The Strategic CIO: Using Leadership Skills and IT to Create Competitive Advantage

In this first edition of The Strategic CIO column, two veteran CIOs provide advice on how to take the CIO role -- and the role of IT --to a higher level

By Louis Ehrlich and Marc West
Tue, May 01, 2007

CIO — You wouldn’t expect a traditional CIO to manage the process of, say, opening 10,000 seasonal locations and hiring 100,000 seasonal employees, and then be asked by the CEO to run a line of business in addition to the IT function. Nor is it typical for a CIO to routinely work with business leaders to clarify their strategy and translate it into action, and then be asked by the CEO to manage business strategy worldwide.

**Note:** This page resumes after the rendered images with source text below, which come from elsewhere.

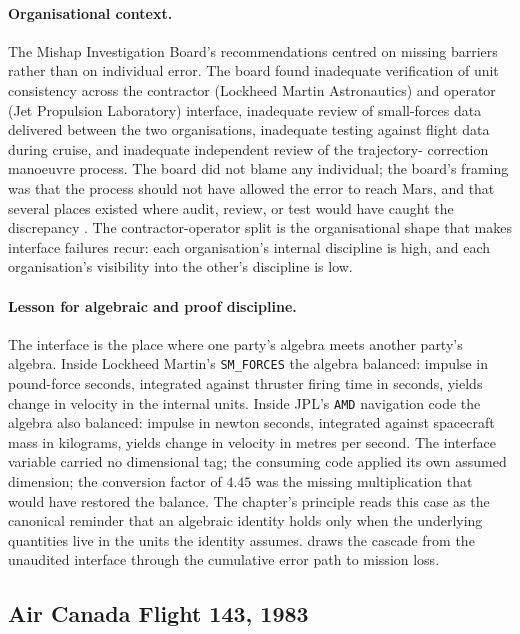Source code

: \paragraph{Organisational context.}
The Mishap Investigation Board's recommendations centred on missing
barriers rather than on individual error. The board found inadequate
verification of unit consistency across the contractor (Lockheed
Martin Astronautics) and operator (Jet Propulsion Laboratory)
interface, inadequate review of small-forces data delivered between
the two organisations, inadequate testing against flight data during
cruise, and inadequate independent review of the trajectory-
correction manoeuvre process. The board did not blame any
individual; the board's framing was that the process should not have
allowed the error to reach Mars, and that several places existed
where audit, review, or test would have caught the discrepancy
\cite{acc:nasa-mco-mib}. The contractor-operator split is the
organisational shape that makes interface failures recur: each
organisation's internal discipline is high, and each organisation's
visibility into the other's discipline is low.

\paragraph{Lesson for algebraic and proof discipline.}
The interface is the place where one party's algebra meets another
party's algebra. Inside Lockheed Martin's \texttt{SM\_FORCES} the
algebra balanced: impulse in pound-force seconds, integrated against
thruster firing time in seconds, yields change in velocity in the
internal units. Inside JPL's \texttt{AMD} navigation code the algebra
also balanced: impulse in newton seconds, integrated against
spacecraft mass in kilograms, yields change in velocity in metres
per second. The interface variable carried no dimensional tag; the
consuming code applied its own assumed dimension; the conversion
factor of $4.45$ was the missing multiplication that would have
restored the balance. The chapter's principle reads this case as the
canonical reminder that an algebraic identity holds only when the
underlying quantities live in the units the identity assumes.
 draws the cascade from the
unaudited interface through the cumulative error path to mission
loss.



\subsection{Air Canada Flight 143, 1983}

But this is what happened to us last year at H&R Block and Chevron Global Downstream, respectively.

We aren’t unique in seeing our roles evolve and take on a broader, more business-oriented and strategic focus. We believe that this is the future state of the CIO role, which in time will become the mandate for most CIOs at most businesses.

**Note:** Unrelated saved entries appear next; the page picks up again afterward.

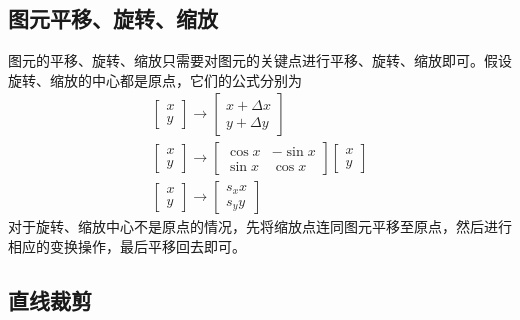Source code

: \documentclass[a4paper,12pt]{article}
\begin{document}
\subsection{图元平移、旋转、缩放}
图元的平移、旋转、缩放只需要对图元的关键点进行平移、旋转、缩放即可。假设旋转、缩放的中心都是原点，它们的公式分别为
\begin{gather}
\begin{bmatrix} x \\ y \end{bmatrix} \rightarrow \begin{bmatrix} x + \Delta x \\ y + \Delta y \end{bmatrix} \\
\begin{bmatrix} x \\ y \end{bmatrix} \rightarrow \begin{bmatrix} \cos x & -\sin x \\ \sin x & \cos x  \end{bmatrix} \begin{bmatrix} x \\ y  \end{bmatrix} \\
\begin{bmatrix} x \\ y \end{bmatrix} \rightarrow \begin{bmatrix} s_x x \\ s_y y  \end{bmatrix}
\end{gather}
对于旋转、缩放中心不是原点的情况，先将缩放点连同图元平移至原点，然后进行相应的变换操作，最后平移回去即可。

\subsection{直线裁剪}
\end{document}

What distinguishes a strategic, or “future-state,” CIO? Fundamentally, the CIO role encompasses three aspects: the function head (focused on operations), the transformational leader (focused on alignment, enablement and process change) and the business strategist. The strategist targets how a company creates shareholder value and serves its customers. The strategic CIO is a business leader who happens to use technology as the core tool to create competitive advantage. CIOs who primarily have an operations or transformational role look at a company from the inside out—starting with how they operate and then looking out to the customer. Strategic CIOs look at the company from the outside in and ask, How is the company perceived by customers? What is the technology platform our competitors are using to compete against us?

How We Got Here
Why are CEOs asking CIOs to act more as strategic business partners—and why is it happening now? First, IT is more and more pervasive in everything we do, and this drives a strong relationship between business goals and the IT that will help achieve those goals. Therefore, the CIO must be effective at understanding strategy, and working in a structured way to translate that strategy into opportunities and sound IT investments.

At Chevron during the past three years, Louis Ehrlich had made great strides in helping the business turn strategy into action. At the same time, because of globalization and the need for a more integrated value chain, there was a desire to get better at strategy deployment. The dialogue Louis was having with the chief executive of Global Downstream and others was about strategy in general and what it takes to achieve it. Ultimately the business unit leadership recognized the value of a deliberate approach to translating strategy into action. They moved the business strategy group, along with a new group focused on overall business architecture and many other services, to the new position that Louis now holds.